--- RECORDED DATA Enclosed Below ---

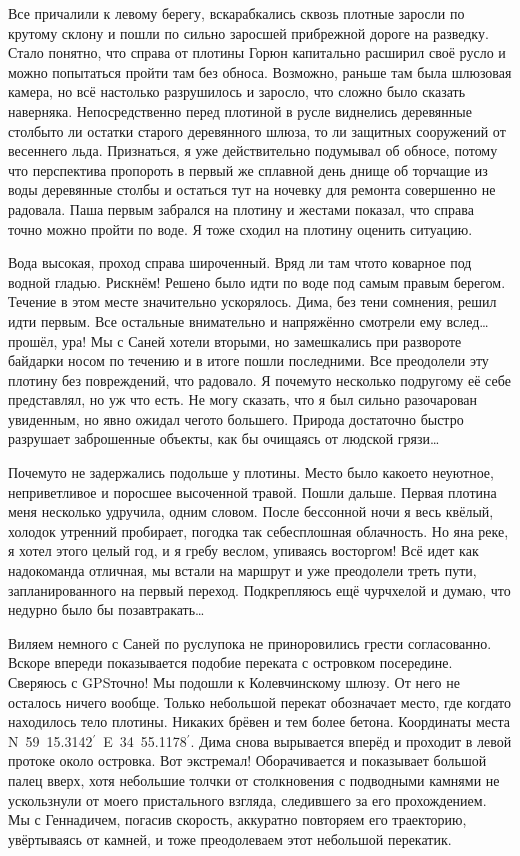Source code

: Все причалили к левому берегу, вскарабкались сквозь плотные заросли по крутому склону и пошли по сильно заросшей прибрежной дороге на разведку. Стало понятно, что справа от плотины Горюн капитально расширил своё русло и можно попытаться пройти там без обноса. Возможно, раньше там была шлюзовая камера, но всё настолько разрушилось и заросло, что сложно было сказать наверняка. Непосредственно перед плотиной в русле виднелись деревянные столбы\mdash то ли остатки старого деревянного шлюза, то ли защитных сооружений от весеннего льда. Признаться, я уже действительно подумывал об обносе, потому что перспектива пропороть в первый же сплавной день днище об торчащие из воды деревянные столбы и остаться тут на ночевку для ремонта совершенно не радовала. Паша первым забрался на плотину и жестами показал, что справа точно можно пройти по воде. Я тоже сходил на плотину оценить ситуацию. 

Вода высокая, проход справа широченный. Вряд ли там что\sdash то коварное под водной гладью. Рискнём! Решено было идти по воде под самым правым берегом. Течение в этом месте значительно ускорялось. Дима, без тени сомнения, решил идти первым. Все остальные внимательно и напряжённо смотрели ему вслед\ldots прошёл, ура! Мы с Саней хотели вторыми, но замешкались при развороте байдарки носом по течению и в итоге пошли последними. Все преодолели эту плотину без повреждений, что радовало. Я почему\sdash то несколько по\sdash другому её себе представлял, но уж что есть. Не могу сказать, что я был сильно разочарован увиденным, но явно ожидал чего\sdash то большего. Природа достаточно быстро разрушает заброшенные объекты, как бы очищаясь от людской грязи\ldots

Почему\sdash то не задержались подольше у плотины. Место было какое\sdash то неуютное, неприветливое и поросшее высоченной травой. Пошли дальше. Первая плотина меня несколько удручила, одним словом. После бессонной ночи я весь квёлый, холодок утренний пробирает, погодка так себе\mdash сплошная облачность. Но я\mdash на реке, я хотел этого целый год, и я гребу веслом, упиваясь восторгом! Всё идет как надо\mdash команда отличная, мы встали на маршрут и уже преодолели треть пути, запланированного на первый переход. Подкрепляюсь ещё чурчхелой и думаю, что недурно было бы позавтракать\ldots 

Виляем немного с Саней по руслу\mdash пока не приноровились грести согласованно. Вскоре впереди показывается подобие переката с островком посередине. Сверяюсь с GPS\mdash точно! Мы подошли к Колевчинскому шлюзу. От него не осталось ничего вообще. Только небольшой перекат обозначает место, где когда\sdash то находилось тело плотины. Никаких брёвен и тем более бетона. Координаты места N~59\degree~15.3142$^\prime$~E~34\degree~55.1178$^\prime$. Дима снова вырывается вперёд и проходит в левой протоке около островка. Вот экстремал! Оборачивается и показывает большой палец вверх, хотя небольшие толчки от столкновения с подводными камнями не ускользнули от моего пристального взгляда, следившего за его прохождением. Мы с Геннадичем, погасив скорость, аккуратно повторяем его траекторию, увёртываясь от камней, и тоже преодолеваем этот небольшой перекатик. 

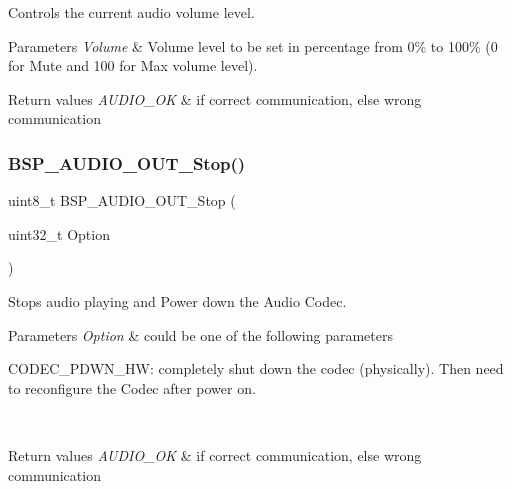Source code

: Controls the current audio volume level. 


\begin{DoxyParams}{Parameters}
{\em Volume} & Volume level to be set in percentage from 0\% to 100\% (0 for Mute and 100 for Max volume level). \\
\hline
\end{DoxyParams}

\begin{DoxyRetVals}{Return values}
{\em A\+U\+D\+I\+O\+\_\+\+OK} & if correct communication, else wrong communication \\
\hline
\end{DoxyRetVals}
\mbox{\label{group___s_t_m32_f4___d_i_s_c_o_v_e_r_y___a_u_d_i_o___o_u_t___exported___functions_gad1a2df4f21ae348be27cecff63dfca1c}} 
\subsubsection{\texorpdfstring{B\+S\+P\+\_\+\+A\+U\+D\+I\+O\+\_\+\+O\+U\+T\+\_\+\+Stop()}{BSP\_AUDIO\_OUT\_Stop()}}
{\footnotesize\ttfamily uint8\+\_\+t B\+S\+P\+\_\+\+A\+U\+D\+I\+O\+\_\+\+O\+U\+T\+\_\+\+Stop (\begin{DoxyParamCaption}\item[{uint32\+\_\+t}]{Option }\end{DoxyParamCaption})}



Stops audio playing and Power down the Audio Codec. 


\begin{DoxyParams}{Parameters}
{\em Option} & could be one of the following parameters
\begin{DoxyItemize}
\item C\+O\+D\+E\+C\+\_\+\+P\+D\+W\+N\+\_\+\+HW\+: completely shut down the codec (physically). Then need to reconfigure the Codec after power on. ~\newline

\end{DoxyItemize}\\
\hline
\end{DoxyParams}

\begin{DoxyRetVals}{Return values}
{\em A\+U\+D\+I\+O\+\_\+\+OK} & if correct communication, else wrong communication \\
\hline
\end{DoxyRetVals}
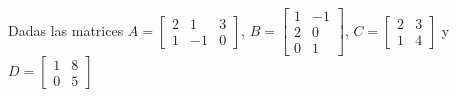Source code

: \documentclass[addpoints,spanish, 12pt,a4paper]{exam}
\begin{document}
\begin{questions}


\question Dadas las matrices  $A=\left[\begin{matrix}2 & 1 & 3\\1 & -1 & 0\end{matrix}\right]$,  $B=\left[\begin{matrix}1 & -1\\2 & 0\\0 & 1\end{matrix}\right]$, $C=\left[\begin{matrix}2 & 3\\1 & 4\end{matrix}\right]$ y $D=\left[\begin{matrix}1 & 8\\0 & 5\end{matrix}\right]$ 

\begin{parts}

\end{parts}
\end{questions}
\end{document}
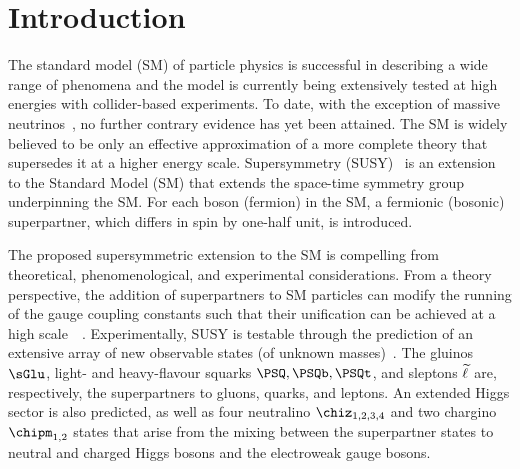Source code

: \section{Introduction}
\label{sec:introduction}

The standard model (SM) of particle physics is successful in
describing a wide range of phenomena and the model is currently being
extensively tested at high energies with collider-based experiments.
To date, with the exception of massive neutrinos~\cite{Fukuda:1998mi,
  Ahmad:2001an, Ahmad:2002jz}, no further contrary evidence has yet
been attained. The SM is widely believed to be only an effective
approximation of a more complete theory that supersedes it at a higher
energy scale. Supersymmetry (SUSY)~\cite{ref:SUSY-1, ref:SUSY0,
  ref:SUSY3, ref:SUSY1} is an extension to the Standard Model (SM)
that extends the space-time symmetry group underpinning the SM. For
each boson (fermion) in the SM, a fermionic (bosonic) superpartner,
which differs in spin by one-half unit, is introduced.

The proposed supersymmetric extension to the SM is compelling from
theoretical, phenomenological, and experimental considerations.  From
a theory perspective, the addition of superpartners to SM particles
can modify the running of the gauge coupling constants such that their
unification can be achieved at a high scale~~\cite{Dimopoulos:1981yj,
  Ibanez:1981yh, Marciano:1981un}.  Experimentally, SUSY is testable
through the prediction of an extensive array of new observable states
(of unknown masses)~\cite{ref:SUSY4, ref:SUSY2}. The gluinos $\sGlu$,
light- and heavy-flavour squarks $\PSQ, \PSQb, \PSQt$, and sleptons
$\widetilde{\ell}$ are, respectively, the superpartners to gluons, quarks, and
leptons. An extended Higgs sector is also predicted, as well as four
neutralino $\chiz_{1,2,3,4}$ and two chargino $\chipm_{1,2}$ states
that arise from the mixing between the superpartner states to neutral
and charged Higgs bosons and the electroweak gauge bosons.

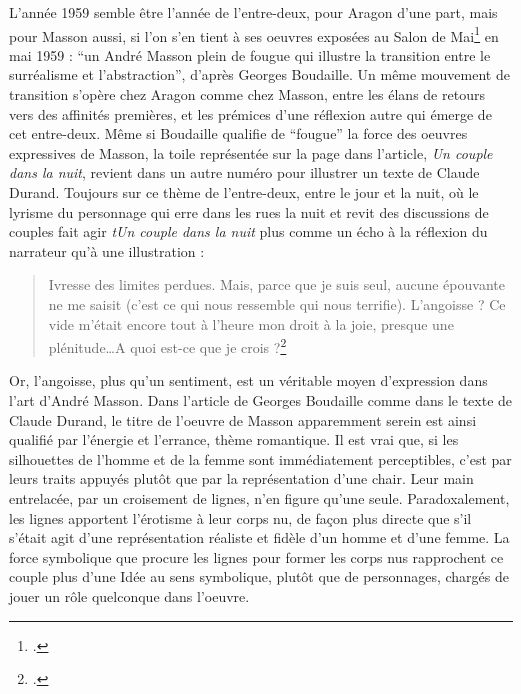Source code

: L’année 1959 semble être l’année de l’entre-deux, pour Aragon d’une part, mais pour Masson aussi, si l’on s’en tient à ses oeuvres exposées au Salon de Mai\footcite{salondemai} en mai 1959 : \enquote{un André Masson plein de fougue qui illustre la transition entre le surréalisme et l’abstraction}, d’après Georges Boudaille. Un même mouvement de transition s’opère chez Aragon comme chez Masson, entre les élans de retours vers des affinités premières, et les prémices d’une réflexion autre qui émerge de cet entre-deux. Même si Boudaille qualifie de \enquote{fougue} la force des oeuvres expressives de Masson, la toile représentée sur la page dans l’article, \emph{Un couple dans la nuit}, revient dans un autre numéro pour illustrer un texte de Claude Durand. Toujours sur ce thème de l’entre-deux, entre le jour et la nuit, où le lyrisme du personnage qui erre dans les rues la nuit et revit des discussions de couples fait agir \emph{tUn couple dans la nuit} plus comme un écho à la réflexion du narrateur qu’à une illustration : 


\begin{quote}
Ivresse des limites perdues. Mais, parce que je suis seul, aucune épouvante ne me saisit (c’est ce qui nous ressemble qui nous terrifie). L’angoisse ? Ce vide m’était encore tout à l’heure mon droit à la joie, presque une plénitude…A quoi est-ce que je crois ?\footcite{} 	
\end{quote}

 Or, l’angoisse, plus qu’un sentiment, est un véritable moyen d’expression dans l’art d’André Masson. Dans l’article de Georges Boudaille comme dans le texte de Claude Durand, le titre de l’oeuvre de Masson apparemment serein est ainsi qualifié par l’énergie et l’errance, thème romantique. Il est vrai que, si les silhouettes de l’homme et de la femme sont immédiatement perceptibles, c’est par leurs traits appuyés plutôt que par la représentation d’une chair. Leur main entrelacée, par un croisement de lignes, n’en figure qu’une seule. Paradoxalement, les lignes apportent l’érotisme à leur corps nu, de façon plus directe que s’il s’était agit d’une représentation réaliste et fidèle d’un homme et d’une femme. La force symbolique que procure les lignes pour former les corps nus rapprochent ce couple plus d’une Idée au sens symbolique, plutôt que de personnages, chargés de jouer un rôle quelconque dans l’oeuvre.  


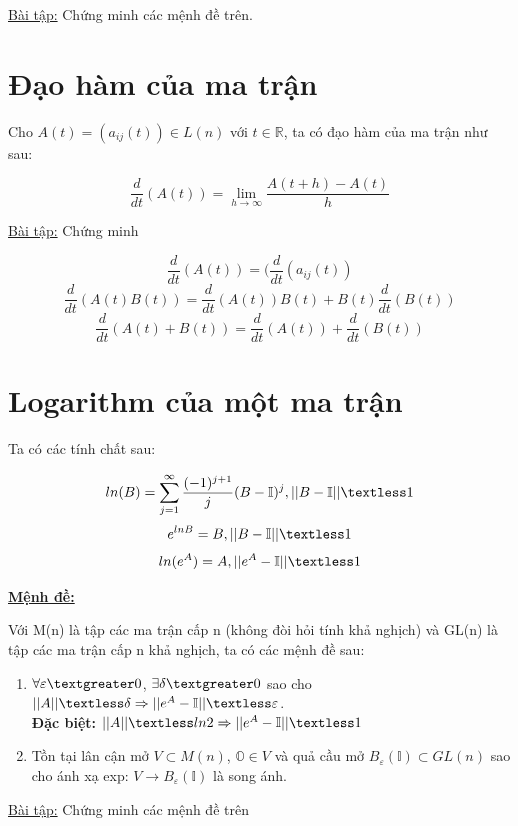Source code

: \documentclass{report}
\begin{document}
\underline{Bài tập:} Chứng minh các mệnh đề trên.\\	

\section{Đạo hàm của ma trận}

Cho \( A(t) = (a_{ij}(t)) \in L(n) \) với \( t \in \mathbb{R} \), ta có đạo hàm của ma trận như sau:

\[ \frac{d}{dt}(A(t)) = \lim_{ h \to \infty } \frac{A(t+h) - A(t)}{h} \]

\underline{Bài tập:} Chứng minh

\[ \frac{d}{dt}(A(t)) = (\frac{d}{dt}(a_{ij}(t)) \] 
\[ \frac{d}{dt}(A(t)B(t)) = \frac{d}{dt}(A(t))B(t) + B(t)\frac{d}{dt}(B(t)) \]
\[ \frac{d}{dt}(A(t) + B(t)) = \frac{d}{dt}(A(t)) + \frac{d}{dt}(B(t)) \]

\section{Logarithm của một ma trận}

Ta có các tính chất sau:

\[ ln(B) = \sum_{j=1}^{ \infty } \frac{(-1)^{j+1}}{j}(B - \mathbb{I})^j, ||B - \mathbb{I}|| \textless 1 \]
\[ e^{lnB} = B, ||B - \mathbb{I}|| \textless 1 \]
\[ ln(e^{A}) = A, ||e^{A} - \mathbb{I}|| \textless 1 \]

\textbf{\underline{Mệnh đề:}}

Với M(n) là tập các ma trận cấp n (không đòi hỏi tính khả nghịch) và GL(n) là tập các ma trận cấp n khả nghịch, ta có các mệnh đề sau:

	\begin{enumerate}
		\item \( \forall \varepsilon \textgreater 0 \), \( \exists \delta \textgreater 0 \) sao cho \( ||A|| \textless \delta \Rightarrow || e^{A} - \mathbb{I} || \textless \varepsilon \).\\ \textbf{Đặc biệt:} \( ||A|| \textless ln2 \Rightarrow ||e^{A} - \mathbb{I} || \textless 1 \)
		\item Tồn tại lân cận mở \( V \subset M(n) \), \( \mathbb{O} \in V \) và quả cầu mở \( B_{\varepsilon}(\mathbb{I}) \subset GL(n) \) sao cho ánh xạ exp: \( V \rightarrow B_{\varepsilon}(\mathbb{I}) \) là song ánh.
	\end{enumerate}

\underline{Bài tập:} Chứng minh các mệnh đề trên
\end{document}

--- End of Enclosed RECORDED DATA ---

• **TASK DETAILS**: In the records above, find the line containing "Ta có các tính"; please retype it and every line after it through the last line, exactly and with nothing else.

• **EXERCISE SOLUTION**:
Ta có các tính chất sau:

\[ ln(B) = \sum_{j=1}^{ \infty } \frac{(-1)^{j+1}}{j}(B - \mathbb{I})^j, ||B - \mathbb{I}|| \textless 1 \]
\[ e^{lnB} = B, ||B - \mathbb{I}|| \textless 1 \]
\[ ln(e^{A}) = A, ||e^{A} - \mathbb{I}|| \textless 1 \]

\textbf{\underline{Mệnh đề:}}

Với M(n) là tập các ma trận cấp n (không đòi hỏi tính khả nghịch) và GL(n) là tập các ma trận cấp n khả nghịch, ta có các mệnh đề sau:

	\begin{enumerate}
		\item \( \forall \varepsilon \textgreater 0 \), \( \exists \delta \textgreater 0 \) sao cho \( ||A|| \textless \delta \Rightarrow || e^{A} - \mathbb{I} || \textless \varepsilon \).\\ \textbf{Đặc biệt:} \( ||A|| \textless ln2 \Rightarrow ||e^{A} - \mathbb{I} || \textless 1 \)
		\item Tồn tại lân cận mở \( V \subset M(n) \), \( \mathbb{O} \in V \) và quả cầu mở \( B_{\varepsilon}(\mathbb{I}) \subset GL(n) \) sao cho ánh xạ exp: \( V \rightarrow B_{\varepsilon}(\mathbb{I}) \) là song ánh.
	\end{enumerate}

\underline{Bài tập:} Chứng minh các mệnh đề trên
\end{document}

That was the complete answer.